The 100th anniversary of Egmont National Park will draw the Prime Minister and the Minister of Conservation to separate
functions on Friday (20 October), to re-open public facilities refurbished to mark the centenary.
Conservation Minister Sandra Lee will open the newly renovated North Egmont visitor centre early in the morning. Prime
Minister Helen Clark is then scheduled to open the revamped Dawson Falls visitor centre.
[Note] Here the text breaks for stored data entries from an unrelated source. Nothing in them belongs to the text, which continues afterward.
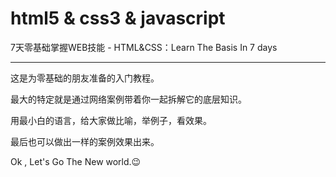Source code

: # html5 & css3 & javascript
7天零基础掌握WEB技能  -  HTML&amp;CSS：Learn The Basis In 7 days

--------------------------------------------------

这是为零基础的朋友准备的入门教程。

最大的特定就是通过网络案例带着你一起拆解它的底层知识。

用最小白的语言，给大家做比喻，举例子，看效果。

最后也可以做出一样的案例效果出来。

Ok , Let's Go The New world.:wink:
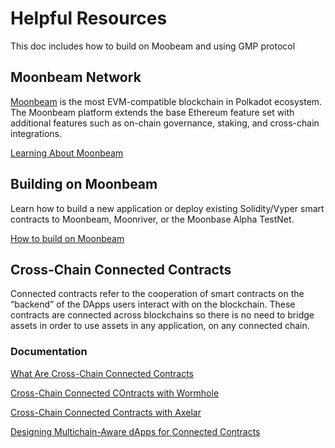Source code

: # Helpful Resources

This doc includes how to build on Moobeam and using GMP protocol

## Moonbeam Network

[Moonbeam](https://moonbeam.network) is the most EVM-compatible blockchain in Polkadot ecosystem. The Moonbeam platform extends the base Ethereum feature set with additional features such as on-chain governance, staking, and cross-chain integrations.

[Learning About Moonbeam](https://docs.moonbeam.network/learn/)

## Building on Moonbeam

Learn how to build a new application or deploy existing Solidity/Vyper smart contracts to Moonbeam, Moonriver, or the Moonbase Alpha TestNet.

[How to build on Moonbeam](https://docs.moonbeam.network/builders/)

## Cross-Chain Connected Contracts

Connected contracts refer to the cooperation of smart contracts on the “backend” of the DApps users interact with on the blockchain. These contracts are connected across blockchains so there is no need to bridge assets in order to use assets in any application, on any connected chain.

### Documentation
[What Are Cross-Chain Connected Contracts](https://moonbeam.network/blog/cross-chain-smart-contracts/)

[Cross-Chain Connected COntracts with Wormhole](https://moonbeam.network/blog/connected-contracts-wormhole/)

[Cross-Chain Connected Contracts with Axelar](https://moonbeam.network/blog/connected-contracts-axelar/)

[Designing Multichain-Aware dApps for Connected Contracts](https://moonbeam.network/blog/multichain-connected-contracts-dapps/)
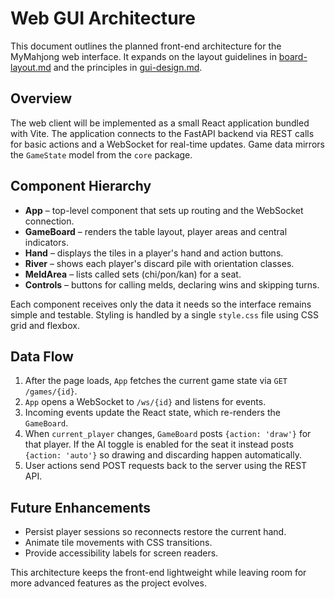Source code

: # Web GUI Architecture

This document outlines the planned front-end architecture for the MyMahjong web interface. It expands on the layout guidelines in [board-layout.md](./board-layout.md) and the principles in [gui-design.md](./gui-design.md).

## Overview

The web client will be implemented as a small React application bundled with Vite. The application connects to the FastAPI backend via REST calls for basic actions and a WebSocket for real-time updates. Game data mirrors the `GameState` model from the `core` package.

## Component Hierarchy

- **App** – top-level component that sets up routing and the WebSocket connection.
- **GameBoard** – renders the table layout, player areas and central indicators.
- **Hand** – displays the tiles in a player's hand and action buttons.
- **River** – shows each player's discard pile with orientation classes.
- **MeldArea** – lists called sets (chi/pon/kan) for a seat.
- **Controls** – buttons for calling melds, declaring wins and skipping turns.

Each component receives only the data it needs so the interface remains simple and testable. Styling is handled by a single `style.css` file using CSS grid and flexbox.

## Data Flow

1. After the page loads, `App` fetches the current game state via `GET /games/{id}`.
2. `App` opens a WebSocket to `/ws/{id}` and listens for events.
3. Incoming events update the React state, which re-renders the `GameBoard`.
4. When `current_player` changes, `GameBoard` posts `{action: 'draw'}` for that player.
   If the AI toggle is enabled for the seat it instead posts `{action: 'auto'}`
   so drawing and discarding happen automatically.
5. User actions send POST requests back to the server using the REST API.

## Future Enhancements

- Persist player sessions so reconnects restore the current hand.
- Animate tile movements with CSS transitions.
- Provide accessibility labels for screen readers.

This architecture keeps the front-end lightweight while leaving room for more advanced features as the project evolves.
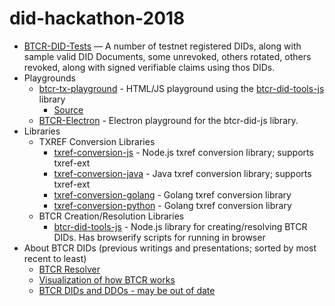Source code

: # did-hackathon-2018



* [BTCR-DID-Tests](./BTCR-DID-Tests.md) — A number of testnet registered DIDs, along with sample valid DID Documents, some unrevoked, others rotated, others revoked, along with signed verifiable claims using thos DIDs.
* Playgrounds
    * [btcr-tx-playground](https://weboftrustinfo.github.io/btcr-tx-playground.github.io/) - HTML/JS playground using the [btcr-did-tools-js](https://github.com/WebOfTrustInfo/btcr-did-tools-js) library
        * [Source](https://github.com/WebOfTrustInfo/btcr-tx-playground.github.io)
    * [BTCR-Electron](https://github.com/AnthonyRonning/btcr-electron) - Electron playground for the btcr-did-js library.
* Libraries
    * TXREF Conversion Libraries
        * [txref-conversion-js](https://github.com/WebOfTrustInfo/txref-conversion-js) - Node.js txref conversion library; supports txref-ext
        * [txref-conversion-java](https://github.com/WebOfTrustInfo/txref-conversion-java) - Java txref conversion library; supports txref-ext
        * [txref-conversion-golang](https://github.com/kulpreet/txref) - Golang txref conversion library
        * [txref-conversion-python](https://github.com/WebOfTrustInfo/txref-conversion-python) - Golang txref conversion library
    * BTCR Creation/Resolution Libraries
        * [btcr-did-tools-js](https://github.com/WebOfTrustInfo/btcr-did-tools-js) - Node.js library for creating/resolving BTCR DIDs. Has browserify scripts for running in browser
* About BTCR DIDs (previous writings and presentations; sorted by most recent to least)
    * [BTCR Resolver](https://github.com/WebOfTrustInfo/rebooting-the-web-of-trust-spring2018/blob/master/final-documents/btcr-resolver.md)
    * [Visualization of how BTCR works](https://www.icloud.com/keynote/0Bcwqiyw6RGvMZgDyFt-prI_g#BTCR)
    * [BTCR DIDs and DDOs - may be out of date](https://github.com/WebOfTrustInfo/rebooting-the-web-of-trust-fall2017/blob/master/topics-and-advance-readings/btcr-dids-ddos.md)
The upgrades of both DOC
centres and related visitor facilities have cost more than $1.5m.
Ms Lee said Egmont National Park, as the second oldest of New Zealand's 13-national parks, was established to protect
its indigenous forests and other natural resources from being plundered or destroyed.
"It is appropriate that the Prime Minister and I should be celebrating a hundred years of preserving natural resources
with high conservation values at the Egmont National Park in the same week that the Government passes legislation to
safeguard the Crown-managed West Coast indigenous forests," she said.
Ms Lee said Egmont National Park started out as a forest reserve in 1881, and it was gazetted a national park on 20
October 1900. She said many groups and organisations had been involved in park protection work during the past century,
including the Scenic Preservation Society, local boards and local authorities, the old Lands and Survey Department, as
well as DOC from 1987 working with the Taranaki-Whanganui Conservation Board.
"The new focus is on greater involvement with the wider community including tangata whenua, leading towards improved
cooperation in the management of the park," said Ms Lee.